START THE INPUT
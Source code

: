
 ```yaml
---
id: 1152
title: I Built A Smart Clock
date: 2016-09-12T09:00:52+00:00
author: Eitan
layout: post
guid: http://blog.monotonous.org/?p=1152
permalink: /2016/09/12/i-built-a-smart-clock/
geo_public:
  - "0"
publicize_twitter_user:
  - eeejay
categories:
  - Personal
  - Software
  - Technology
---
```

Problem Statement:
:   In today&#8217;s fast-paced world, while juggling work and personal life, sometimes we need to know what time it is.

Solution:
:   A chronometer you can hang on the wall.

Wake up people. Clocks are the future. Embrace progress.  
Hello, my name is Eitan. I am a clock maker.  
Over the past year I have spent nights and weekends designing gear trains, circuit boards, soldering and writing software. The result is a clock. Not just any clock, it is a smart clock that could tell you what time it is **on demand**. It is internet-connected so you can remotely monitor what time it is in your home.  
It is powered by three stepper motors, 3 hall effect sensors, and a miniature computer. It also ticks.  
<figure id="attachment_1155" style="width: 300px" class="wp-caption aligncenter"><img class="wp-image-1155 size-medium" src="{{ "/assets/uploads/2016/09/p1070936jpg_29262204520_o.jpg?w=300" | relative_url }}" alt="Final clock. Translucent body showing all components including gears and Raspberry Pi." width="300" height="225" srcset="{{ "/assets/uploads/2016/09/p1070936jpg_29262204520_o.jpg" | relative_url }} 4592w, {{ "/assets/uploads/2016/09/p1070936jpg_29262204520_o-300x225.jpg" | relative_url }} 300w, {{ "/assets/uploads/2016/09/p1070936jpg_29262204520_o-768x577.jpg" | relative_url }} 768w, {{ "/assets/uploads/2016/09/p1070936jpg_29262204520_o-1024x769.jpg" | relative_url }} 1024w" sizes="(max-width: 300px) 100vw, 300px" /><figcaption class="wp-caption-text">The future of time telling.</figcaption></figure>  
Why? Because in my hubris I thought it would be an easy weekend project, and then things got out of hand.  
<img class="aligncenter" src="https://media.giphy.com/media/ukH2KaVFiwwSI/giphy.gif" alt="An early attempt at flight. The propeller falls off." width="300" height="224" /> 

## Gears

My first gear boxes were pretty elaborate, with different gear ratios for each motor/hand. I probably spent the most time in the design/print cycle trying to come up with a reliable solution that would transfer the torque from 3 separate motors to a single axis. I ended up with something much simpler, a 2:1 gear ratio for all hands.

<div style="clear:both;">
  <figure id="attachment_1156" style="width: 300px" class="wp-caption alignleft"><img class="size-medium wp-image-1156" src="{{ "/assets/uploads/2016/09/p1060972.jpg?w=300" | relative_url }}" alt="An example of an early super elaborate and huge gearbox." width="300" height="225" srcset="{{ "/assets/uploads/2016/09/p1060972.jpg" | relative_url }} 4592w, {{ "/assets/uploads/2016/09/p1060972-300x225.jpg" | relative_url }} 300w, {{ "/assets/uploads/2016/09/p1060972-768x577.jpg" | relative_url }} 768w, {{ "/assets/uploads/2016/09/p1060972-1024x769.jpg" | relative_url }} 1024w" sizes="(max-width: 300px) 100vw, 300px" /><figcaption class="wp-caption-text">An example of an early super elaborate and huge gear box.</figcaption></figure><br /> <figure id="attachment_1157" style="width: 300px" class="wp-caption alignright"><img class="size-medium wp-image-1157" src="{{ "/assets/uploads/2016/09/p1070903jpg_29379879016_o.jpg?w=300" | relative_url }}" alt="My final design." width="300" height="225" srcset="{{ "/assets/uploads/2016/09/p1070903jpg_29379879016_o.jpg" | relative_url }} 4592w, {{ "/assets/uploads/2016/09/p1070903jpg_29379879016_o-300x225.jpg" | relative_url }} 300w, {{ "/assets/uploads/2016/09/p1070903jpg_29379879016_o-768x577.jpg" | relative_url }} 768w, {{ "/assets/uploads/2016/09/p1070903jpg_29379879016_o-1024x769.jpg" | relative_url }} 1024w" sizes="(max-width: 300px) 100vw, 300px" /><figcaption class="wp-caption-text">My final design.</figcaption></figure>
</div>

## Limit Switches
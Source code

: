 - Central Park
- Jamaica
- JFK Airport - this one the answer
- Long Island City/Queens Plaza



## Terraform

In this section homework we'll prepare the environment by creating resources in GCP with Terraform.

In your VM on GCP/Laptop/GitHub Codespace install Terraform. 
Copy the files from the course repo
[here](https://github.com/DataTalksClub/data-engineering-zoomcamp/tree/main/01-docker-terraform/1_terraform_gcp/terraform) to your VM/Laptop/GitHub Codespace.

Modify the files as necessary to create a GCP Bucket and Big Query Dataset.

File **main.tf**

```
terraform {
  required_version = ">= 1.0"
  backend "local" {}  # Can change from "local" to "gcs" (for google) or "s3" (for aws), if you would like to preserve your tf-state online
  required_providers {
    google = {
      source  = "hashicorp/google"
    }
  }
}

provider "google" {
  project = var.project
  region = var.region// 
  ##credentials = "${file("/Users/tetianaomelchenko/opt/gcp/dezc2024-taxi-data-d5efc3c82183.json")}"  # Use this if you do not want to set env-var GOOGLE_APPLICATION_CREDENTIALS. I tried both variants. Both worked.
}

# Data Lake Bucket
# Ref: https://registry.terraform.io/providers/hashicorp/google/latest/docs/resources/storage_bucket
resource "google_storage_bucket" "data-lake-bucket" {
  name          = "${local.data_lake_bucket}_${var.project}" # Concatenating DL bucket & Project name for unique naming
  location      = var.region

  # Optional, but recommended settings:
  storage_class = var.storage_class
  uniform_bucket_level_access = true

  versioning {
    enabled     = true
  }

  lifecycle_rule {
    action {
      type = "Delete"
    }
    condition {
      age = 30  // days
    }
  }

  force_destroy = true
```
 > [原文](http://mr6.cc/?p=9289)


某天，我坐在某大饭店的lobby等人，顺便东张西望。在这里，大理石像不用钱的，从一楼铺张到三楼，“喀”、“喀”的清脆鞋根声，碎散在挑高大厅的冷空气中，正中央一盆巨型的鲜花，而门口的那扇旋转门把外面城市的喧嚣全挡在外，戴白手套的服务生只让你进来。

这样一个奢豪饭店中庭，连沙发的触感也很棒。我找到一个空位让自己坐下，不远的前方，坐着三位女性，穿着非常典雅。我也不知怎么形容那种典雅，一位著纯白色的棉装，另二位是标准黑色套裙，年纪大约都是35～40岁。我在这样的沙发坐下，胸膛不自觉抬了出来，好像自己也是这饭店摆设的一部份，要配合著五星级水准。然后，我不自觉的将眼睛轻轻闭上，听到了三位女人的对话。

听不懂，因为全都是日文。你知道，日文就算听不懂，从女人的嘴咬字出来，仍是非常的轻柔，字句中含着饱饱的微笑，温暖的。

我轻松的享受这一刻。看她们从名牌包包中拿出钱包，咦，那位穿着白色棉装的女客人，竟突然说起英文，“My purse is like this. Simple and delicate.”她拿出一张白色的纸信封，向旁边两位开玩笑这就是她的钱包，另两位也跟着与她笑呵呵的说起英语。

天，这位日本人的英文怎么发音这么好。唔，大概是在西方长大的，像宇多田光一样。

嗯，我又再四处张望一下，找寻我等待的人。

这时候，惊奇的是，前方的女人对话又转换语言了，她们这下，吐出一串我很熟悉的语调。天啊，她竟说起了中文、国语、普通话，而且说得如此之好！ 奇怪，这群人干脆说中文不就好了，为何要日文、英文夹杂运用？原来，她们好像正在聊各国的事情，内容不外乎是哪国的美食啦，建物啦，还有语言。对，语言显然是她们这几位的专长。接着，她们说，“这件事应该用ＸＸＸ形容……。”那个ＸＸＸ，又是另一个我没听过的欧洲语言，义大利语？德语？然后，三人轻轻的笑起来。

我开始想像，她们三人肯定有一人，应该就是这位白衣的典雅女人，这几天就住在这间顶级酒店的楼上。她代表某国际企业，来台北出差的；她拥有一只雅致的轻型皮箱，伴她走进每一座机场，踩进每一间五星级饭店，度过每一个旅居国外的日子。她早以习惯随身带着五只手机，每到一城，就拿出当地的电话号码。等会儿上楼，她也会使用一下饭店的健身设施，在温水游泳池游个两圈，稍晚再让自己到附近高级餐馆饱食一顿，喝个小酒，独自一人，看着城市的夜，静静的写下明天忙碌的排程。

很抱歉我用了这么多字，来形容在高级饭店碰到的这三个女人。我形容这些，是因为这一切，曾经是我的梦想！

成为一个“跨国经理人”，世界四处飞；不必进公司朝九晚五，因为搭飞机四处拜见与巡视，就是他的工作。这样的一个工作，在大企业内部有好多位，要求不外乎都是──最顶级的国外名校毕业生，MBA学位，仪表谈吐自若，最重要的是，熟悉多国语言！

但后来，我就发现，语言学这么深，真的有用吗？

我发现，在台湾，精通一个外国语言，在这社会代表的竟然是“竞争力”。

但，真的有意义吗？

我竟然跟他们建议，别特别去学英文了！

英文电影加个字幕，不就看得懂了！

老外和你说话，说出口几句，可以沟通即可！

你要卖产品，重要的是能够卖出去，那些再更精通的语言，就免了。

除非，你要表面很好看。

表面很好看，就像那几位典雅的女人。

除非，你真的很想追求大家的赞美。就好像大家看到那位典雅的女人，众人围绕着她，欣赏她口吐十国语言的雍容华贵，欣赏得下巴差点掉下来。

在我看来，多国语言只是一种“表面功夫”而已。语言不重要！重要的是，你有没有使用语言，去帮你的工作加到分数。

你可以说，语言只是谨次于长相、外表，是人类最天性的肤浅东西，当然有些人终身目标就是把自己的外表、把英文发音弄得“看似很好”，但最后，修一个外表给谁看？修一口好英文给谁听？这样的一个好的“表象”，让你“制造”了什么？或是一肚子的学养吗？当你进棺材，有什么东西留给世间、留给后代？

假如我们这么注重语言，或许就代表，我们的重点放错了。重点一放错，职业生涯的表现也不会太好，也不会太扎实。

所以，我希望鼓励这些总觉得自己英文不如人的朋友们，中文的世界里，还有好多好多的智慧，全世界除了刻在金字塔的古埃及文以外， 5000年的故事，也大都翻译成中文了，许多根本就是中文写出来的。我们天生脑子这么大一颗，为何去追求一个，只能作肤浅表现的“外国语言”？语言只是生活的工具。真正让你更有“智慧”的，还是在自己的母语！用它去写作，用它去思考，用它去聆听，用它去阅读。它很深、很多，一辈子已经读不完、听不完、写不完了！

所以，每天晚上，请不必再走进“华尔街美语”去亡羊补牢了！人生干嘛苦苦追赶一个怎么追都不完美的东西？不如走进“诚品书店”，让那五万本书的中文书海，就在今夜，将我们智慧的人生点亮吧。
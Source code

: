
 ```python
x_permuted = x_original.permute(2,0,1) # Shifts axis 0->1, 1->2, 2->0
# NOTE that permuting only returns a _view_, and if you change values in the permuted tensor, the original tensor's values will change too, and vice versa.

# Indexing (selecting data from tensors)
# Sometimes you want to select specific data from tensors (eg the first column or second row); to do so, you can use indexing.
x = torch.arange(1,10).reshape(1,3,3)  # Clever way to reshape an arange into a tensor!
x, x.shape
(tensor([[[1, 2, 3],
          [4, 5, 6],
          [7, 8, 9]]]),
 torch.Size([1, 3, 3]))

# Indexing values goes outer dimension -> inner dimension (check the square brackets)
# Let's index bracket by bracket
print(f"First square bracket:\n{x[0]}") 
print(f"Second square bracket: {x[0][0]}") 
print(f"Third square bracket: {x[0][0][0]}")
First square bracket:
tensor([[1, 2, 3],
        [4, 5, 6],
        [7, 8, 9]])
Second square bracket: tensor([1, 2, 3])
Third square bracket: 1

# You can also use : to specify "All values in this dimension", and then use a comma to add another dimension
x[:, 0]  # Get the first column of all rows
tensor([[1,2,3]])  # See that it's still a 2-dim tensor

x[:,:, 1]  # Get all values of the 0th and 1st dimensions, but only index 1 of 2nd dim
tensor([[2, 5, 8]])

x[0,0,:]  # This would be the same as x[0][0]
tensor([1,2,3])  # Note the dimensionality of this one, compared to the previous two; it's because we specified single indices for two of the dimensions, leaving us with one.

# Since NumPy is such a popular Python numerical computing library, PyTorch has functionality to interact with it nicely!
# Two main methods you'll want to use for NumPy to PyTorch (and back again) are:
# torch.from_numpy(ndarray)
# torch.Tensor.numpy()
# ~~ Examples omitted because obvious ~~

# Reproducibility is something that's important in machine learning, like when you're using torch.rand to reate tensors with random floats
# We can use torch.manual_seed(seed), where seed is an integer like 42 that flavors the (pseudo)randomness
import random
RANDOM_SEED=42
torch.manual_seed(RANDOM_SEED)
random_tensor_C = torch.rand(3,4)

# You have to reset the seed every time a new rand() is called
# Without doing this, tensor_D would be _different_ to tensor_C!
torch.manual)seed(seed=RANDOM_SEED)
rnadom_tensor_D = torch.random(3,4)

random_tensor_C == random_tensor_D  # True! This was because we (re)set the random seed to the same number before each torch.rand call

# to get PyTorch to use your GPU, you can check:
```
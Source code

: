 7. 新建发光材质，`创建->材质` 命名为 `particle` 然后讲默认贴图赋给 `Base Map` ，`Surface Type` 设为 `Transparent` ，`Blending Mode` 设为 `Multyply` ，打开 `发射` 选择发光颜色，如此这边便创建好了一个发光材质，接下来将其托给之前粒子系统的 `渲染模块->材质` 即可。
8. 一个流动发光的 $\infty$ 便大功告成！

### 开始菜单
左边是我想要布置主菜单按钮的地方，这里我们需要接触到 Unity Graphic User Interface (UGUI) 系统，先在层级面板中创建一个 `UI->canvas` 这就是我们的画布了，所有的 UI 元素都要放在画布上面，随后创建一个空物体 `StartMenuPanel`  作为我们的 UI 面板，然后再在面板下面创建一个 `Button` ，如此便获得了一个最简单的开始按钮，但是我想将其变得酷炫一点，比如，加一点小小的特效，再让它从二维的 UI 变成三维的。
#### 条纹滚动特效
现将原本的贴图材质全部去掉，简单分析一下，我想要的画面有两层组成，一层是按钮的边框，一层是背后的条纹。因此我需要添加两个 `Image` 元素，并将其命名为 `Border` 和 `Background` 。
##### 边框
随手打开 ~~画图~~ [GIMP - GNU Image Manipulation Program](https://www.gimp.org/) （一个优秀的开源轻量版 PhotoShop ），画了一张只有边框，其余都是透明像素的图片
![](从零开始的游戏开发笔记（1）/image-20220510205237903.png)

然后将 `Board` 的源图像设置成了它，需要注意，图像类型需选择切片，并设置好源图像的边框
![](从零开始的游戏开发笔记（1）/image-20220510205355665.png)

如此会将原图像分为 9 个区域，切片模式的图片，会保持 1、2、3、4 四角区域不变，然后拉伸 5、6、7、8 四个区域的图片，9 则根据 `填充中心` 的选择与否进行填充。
END THE INPUT
• [PROBLEM TO WORK ON]: The result should be every line that contains "project", copied from the entries.

• [EXERCISE RESULT]:
Why? Because in my hubris I thought it would be an easy weekend project, and then things got out of hand.  
  project = var.project
  name          = "${local.data_lake_bucket}_${var.project}" # Concatenating DL bucket & Project name for unique naming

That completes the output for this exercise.